The other issue is that there’s no path for a single TV programmer to control as great a share of the TV content market as Google does with search, and Facebook does with social networking. Even the largest TV networks control only a fraction of overall TV inventory. The same also applies to scale of data. While a network might have reach, it lacks the necessary first-party data to increase the value of its inventory. And while distributors might have the first-party data, they lack native scale.
Giving up a little to get a lot
If individual providers and networks can’t build their own Google or Facebook, what can they do to best position themselves for the fast-changing TV landscape? The answer is a shared approach, with the industry working together to provide a simple, unified front to the buy-side that enables marketers to plan, buy and measure audience-based campaigns across both linear and streaming TV.
The good news is that working together doesn’t have to be a difficult proposition. In fact, we already have models for how this type of industry cooperation can work.
Strength in numbers
Nearly 40 years ago, local cable markets were operating in silos, making it difficult for advertisers to construct nationwide TV buys across cable distributor inventory. The problem was solved with the creation of a shared platform that pooled the inventory of the various distributors in a single space, enabling advertisers to easily put together buys across the entire ecosystem. It’s a system that’s still in place today, now with telcos and satellite companies participating alongside the founding cable players.
A more recent example of industry cooperation would be the success OpenAP has had in helping major programmers simplify buying across different networks through shared audience definitions.

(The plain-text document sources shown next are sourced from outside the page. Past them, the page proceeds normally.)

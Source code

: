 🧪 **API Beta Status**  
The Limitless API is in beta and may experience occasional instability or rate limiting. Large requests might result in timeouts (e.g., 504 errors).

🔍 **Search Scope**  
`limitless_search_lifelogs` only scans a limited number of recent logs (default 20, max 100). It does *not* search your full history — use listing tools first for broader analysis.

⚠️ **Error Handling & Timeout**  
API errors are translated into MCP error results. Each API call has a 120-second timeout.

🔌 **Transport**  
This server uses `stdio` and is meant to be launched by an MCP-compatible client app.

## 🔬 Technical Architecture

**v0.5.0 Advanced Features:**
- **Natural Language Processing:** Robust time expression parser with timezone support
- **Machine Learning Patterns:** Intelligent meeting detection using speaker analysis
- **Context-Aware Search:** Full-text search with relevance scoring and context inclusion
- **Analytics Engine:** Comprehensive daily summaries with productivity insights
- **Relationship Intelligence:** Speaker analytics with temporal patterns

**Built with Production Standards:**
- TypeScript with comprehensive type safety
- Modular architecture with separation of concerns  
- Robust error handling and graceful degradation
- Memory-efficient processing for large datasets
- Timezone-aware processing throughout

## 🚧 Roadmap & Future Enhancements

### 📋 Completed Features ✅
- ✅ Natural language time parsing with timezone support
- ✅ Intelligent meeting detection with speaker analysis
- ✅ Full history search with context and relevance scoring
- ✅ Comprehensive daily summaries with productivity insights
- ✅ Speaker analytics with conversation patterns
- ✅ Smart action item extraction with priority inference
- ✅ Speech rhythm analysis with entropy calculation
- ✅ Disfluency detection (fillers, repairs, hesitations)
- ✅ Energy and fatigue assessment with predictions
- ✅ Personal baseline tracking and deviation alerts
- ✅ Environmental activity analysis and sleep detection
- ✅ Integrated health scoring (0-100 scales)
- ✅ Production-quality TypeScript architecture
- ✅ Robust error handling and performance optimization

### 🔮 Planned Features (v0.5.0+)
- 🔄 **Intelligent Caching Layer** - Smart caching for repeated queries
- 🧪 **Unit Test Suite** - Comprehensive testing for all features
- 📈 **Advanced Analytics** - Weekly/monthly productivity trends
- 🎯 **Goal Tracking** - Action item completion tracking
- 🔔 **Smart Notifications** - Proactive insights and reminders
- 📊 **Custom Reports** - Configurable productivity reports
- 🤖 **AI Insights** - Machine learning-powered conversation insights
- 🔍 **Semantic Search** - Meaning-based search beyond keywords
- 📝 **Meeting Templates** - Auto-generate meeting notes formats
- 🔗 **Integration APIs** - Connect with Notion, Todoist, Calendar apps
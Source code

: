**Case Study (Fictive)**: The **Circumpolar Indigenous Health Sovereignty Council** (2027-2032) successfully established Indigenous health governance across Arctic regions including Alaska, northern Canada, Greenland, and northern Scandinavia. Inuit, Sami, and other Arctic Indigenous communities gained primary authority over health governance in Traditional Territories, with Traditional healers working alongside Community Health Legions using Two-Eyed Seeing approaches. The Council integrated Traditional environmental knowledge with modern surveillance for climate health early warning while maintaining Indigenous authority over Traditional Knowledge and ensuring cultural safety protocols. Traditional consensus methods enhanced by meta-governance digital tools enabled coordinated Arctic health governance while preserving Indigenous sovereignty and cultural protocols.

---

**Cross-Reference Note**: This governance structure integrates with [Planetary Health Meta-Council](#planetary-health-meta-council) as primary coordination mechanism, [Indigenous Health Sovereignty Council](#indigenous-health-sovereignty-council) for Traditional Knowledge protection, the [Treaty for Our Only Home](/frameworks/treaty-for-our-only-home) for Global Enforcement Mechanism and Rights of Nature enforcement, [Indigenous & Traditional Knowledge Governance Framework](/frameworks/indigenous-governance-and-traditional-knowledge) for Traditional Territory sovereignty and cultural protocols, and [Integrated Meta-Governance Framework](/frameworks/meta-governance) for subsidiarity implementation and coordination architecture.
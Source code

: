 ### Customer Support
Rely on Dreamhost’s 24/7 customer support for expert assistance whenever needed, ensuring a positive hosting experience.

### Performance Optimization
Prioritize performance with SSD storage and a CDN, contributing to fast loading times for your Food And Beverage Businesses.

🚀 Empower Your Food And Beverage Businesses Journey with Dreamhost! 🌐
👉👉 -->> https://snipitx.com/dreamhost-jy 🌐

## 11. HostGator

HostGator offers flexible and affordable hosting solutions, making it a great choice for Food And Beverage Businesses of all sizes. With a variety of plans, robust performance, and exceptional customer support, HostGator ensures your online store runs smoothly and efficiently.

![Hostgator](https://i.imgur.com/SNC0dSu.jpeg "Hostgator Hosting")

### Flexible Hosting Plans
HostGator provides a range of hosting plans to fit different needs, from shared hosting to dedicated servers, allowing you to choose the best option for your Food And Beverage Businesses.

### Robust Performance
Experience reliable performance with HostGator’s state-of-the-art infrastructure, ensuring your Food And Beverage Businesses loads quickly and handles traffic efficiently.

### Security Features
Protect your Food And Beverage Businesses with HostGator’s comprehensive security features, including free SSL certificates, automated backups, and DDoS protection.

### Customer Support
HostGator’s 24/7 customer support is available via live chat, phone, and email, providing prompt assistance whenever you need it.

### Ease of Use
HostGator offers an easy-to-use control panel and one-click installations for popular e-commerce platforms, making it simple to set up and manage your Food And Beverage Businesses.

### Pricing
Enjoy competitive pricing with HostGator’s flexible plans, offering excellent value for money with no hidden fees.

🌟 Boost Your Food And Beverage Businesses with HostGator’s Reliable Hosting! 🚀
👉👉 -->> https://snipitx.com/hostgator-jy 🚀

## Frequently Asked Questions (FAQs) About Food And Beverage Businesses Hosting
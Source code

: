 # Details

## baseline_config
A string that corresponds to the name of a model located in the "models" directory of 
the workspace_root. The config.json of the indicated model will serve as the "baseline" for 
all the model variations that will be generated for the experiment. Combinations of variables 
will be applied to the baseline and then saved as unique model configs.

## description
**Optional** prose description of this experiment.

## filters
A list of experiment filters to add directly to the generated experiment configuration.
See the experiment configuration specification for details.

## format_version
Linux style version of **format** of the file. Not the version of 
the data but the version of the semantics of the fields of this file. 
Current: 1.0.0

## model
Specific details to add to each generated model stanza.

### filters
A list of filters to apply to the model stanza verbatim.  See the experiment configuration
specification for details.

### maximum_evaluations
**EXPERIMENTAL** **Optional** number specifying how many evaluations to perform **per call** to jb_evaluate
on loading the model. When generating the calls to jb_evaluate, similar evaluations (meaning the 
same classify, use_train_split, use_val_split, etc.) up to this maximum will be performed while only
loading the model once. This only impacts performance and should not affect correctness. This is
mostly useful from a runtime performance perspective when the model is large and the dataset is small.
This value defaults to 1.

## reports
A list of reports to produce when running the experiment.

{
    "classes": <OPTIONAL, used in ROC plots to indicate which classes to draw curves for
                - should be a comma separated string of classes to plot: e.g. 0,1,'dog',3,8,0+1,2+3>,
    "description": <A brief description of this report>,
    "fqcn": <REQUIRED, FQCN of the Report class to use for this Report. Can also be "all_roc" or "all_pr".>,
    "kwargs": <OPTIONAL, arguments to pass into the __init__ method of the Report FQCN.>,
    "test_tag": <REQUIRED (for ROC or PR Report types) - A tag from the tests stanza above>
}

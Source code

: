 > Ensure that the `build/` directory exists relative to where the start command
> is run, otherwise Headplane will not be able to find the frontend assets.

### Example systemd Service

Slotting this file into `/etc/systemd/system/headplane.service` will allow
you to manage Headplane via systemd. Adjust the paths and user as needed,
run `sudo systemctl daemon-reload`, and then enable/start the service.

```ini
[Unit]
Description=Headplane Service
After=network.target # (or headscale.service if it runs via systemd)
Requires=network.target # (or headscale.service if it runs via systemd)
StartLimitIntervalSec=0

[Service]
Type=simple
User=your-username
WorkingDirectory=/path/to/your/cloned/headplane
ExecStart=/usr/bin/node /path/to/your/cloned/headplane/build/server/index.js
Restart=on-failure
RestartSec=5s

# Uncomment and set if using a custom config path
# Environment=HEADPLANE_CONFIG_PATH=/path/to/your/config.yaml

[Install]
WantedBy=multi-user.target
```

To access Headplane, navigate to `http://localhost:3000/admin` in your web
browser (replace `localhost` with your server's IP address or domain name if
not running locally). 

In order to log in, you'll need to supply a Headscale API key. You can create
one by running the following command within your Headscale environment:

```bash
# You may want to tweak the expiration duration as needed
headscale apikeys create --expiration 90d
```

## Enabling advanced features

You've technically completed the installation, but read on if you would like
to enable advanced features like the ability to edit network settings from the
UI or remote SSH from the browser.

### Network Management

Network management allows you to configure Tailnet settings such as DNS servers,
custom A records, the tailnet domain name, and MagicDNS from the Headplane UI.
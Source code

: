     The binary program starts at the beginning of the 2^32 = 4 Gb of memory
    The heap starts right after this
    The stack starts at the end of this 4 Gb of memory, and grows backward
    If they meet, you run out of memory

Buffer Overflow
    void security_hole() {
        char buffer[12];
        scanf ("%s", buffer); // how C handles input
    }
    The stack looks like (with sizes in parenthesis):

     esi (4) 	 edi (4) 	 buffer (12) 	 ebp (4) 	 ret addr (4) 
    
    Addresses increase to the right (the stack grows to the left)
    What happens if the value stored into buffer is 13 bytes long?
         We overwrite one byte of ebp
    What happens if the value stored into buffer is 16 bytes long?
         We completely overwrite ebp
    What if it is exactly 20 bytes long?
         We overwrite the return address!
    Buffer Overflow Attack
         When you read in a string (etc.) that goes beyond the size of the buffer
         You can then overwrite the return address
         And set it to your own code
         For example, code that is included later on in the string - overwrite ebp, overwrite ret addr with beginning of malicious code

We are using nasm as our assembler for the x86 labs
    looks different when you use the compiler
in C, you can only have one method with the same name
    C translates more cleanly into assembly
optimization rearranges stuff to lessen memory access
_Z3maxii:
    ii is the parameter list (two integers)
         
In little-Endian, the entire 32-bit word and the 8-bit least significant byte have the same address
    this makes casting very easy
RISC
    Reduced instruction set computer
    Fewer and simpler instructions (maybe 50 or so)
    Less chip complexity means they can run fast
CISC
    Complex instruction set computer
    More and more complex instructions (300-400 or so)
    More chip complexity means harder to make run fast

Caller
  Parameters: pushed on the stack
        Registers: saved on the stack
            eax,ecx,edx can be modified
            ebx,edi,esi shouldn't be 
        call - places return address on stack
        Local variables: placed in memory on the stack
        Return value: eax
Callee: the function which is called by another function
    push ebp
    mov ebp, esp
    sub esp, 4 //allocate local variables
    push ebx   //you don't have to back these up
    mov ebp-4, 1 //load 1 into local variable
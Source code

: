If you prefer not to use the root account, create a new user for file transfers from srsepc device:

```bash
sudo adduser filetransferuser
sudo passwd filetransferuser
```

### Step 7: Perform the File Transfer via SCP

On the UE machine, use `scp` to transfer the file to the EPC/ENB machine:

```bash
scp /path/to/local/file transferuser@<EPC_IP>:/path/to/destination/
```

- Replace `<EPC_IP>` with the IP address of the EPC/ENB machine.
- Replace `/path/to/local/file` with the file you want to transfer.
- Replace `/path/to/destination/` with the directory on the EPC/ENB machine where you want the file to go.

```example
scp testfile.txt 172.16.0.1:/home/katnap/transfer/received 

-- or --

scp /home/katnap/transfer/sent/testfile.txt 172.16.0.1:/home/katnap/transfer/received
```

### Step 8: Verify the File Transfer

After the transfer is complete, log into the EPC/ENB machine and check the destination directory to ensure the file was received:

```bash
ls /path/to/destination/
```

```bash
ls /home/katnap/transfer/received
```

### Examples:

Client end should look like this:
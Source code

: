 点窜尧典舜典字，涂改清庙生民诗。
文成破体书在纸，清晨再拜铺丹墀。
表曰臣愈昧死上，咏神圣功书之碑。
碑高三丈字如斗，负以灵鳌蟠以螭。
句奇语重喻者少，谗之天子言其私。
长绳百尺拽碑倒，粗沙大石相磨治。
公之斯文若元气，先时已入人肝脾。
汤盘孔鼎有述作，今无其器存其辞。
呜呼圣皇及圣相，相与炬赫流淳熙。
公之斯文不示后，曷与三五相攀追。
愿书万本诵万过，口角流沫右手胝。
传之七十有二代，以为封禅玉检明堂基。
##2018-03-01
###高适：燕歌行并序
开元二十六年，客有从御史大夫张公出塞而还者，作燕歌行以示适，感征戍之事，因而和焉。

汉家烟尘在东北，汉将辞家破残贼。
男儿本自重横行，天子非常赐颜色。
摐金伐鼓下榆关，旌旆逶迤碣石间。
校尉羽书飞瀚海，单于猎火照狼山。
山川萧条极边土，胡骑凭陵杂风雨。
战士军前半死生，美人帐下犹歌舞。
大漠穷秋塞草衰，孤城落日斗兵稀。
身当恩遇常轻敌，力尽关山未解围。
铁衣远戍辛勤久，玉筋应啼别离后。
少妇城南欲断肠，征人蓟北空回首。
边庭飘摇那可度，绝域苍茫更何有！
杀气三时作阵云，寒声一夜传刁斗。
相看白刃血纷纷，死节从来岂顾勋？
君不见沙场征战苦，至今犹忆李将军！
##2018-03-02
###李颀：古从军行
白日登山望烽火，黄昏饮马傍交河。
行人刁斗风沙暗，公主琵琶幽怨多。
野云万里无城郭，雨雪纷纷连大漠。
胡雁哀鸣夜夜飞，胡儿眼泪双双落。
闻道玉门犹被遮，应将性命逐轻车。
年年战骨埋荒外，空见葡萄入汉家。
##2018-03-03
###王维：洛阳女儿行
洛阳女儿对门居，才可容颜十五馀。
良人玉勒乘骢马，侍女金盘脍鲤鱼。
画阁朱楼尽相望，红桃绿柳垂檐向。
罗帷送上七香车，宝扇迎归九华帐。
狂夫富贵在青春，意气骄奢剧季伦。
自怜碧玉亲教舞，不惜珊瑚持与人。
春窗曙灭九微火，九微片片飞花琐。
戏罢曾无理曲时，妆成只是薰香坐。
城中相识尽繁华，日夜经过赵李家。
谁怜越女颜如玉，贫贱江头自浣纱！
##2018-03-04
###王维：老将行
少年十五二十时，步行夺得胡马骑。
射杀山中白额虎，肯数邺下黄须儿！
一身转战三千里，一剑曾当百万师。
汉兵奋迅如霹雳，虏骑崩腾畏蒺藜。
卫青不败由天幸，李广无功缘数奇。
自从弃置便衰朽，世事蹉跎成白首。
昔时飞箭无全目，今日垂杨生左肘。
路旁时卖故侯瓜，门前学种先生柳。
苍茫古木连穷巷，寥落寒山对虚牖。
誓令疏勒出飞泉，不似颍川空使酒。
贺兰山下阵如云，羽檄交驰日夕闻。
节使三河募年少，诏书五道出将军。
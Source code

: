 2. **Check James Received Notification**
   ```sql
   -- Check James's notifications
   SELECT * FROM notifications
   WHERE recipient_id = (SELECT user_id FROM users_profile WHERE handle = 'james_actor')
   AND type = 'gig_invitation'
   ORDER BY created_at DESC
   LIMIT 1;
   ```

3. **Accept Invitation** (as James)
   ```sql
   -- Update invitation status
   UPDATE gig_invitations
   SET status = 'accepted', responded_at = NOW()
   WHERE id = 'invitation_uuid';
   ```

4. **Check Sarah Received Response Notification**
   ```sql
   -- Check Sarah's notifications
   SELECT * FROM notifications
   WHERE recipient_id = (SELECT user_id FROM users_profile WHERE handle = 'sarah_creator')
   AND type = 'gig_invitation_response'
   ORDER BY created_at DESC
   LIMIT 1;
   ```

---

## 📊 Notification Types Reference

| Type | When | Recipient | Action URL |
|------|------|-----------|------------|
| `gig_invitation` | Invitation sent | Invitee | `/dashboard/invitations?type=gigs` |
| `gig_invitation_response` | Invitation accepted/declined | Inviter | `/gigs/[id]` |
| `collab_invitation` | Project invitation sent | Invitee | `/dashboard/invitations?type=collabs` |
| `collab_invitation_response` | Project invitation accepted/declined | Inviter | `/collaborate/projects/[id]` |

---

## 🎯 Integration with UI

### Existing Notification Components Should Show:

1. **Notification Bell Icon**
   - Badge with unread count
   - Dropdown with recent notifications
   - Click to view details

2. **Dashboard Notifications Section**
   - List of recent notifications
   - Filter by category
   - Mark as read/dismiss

The significance of simplifying for the buy-side can’t be overstated. If marketers simply throw up their hands at the complexity of the advanced TV ecosystem, the dollars will go elsewhere. Alternatively, a collective approach that makes it easy for buyers to spend raises the value of everyone’s inventory.
Forty years ago, cable competitors realized they were stronger together than apart. It’s a lesson the industry would do well to take to heart today.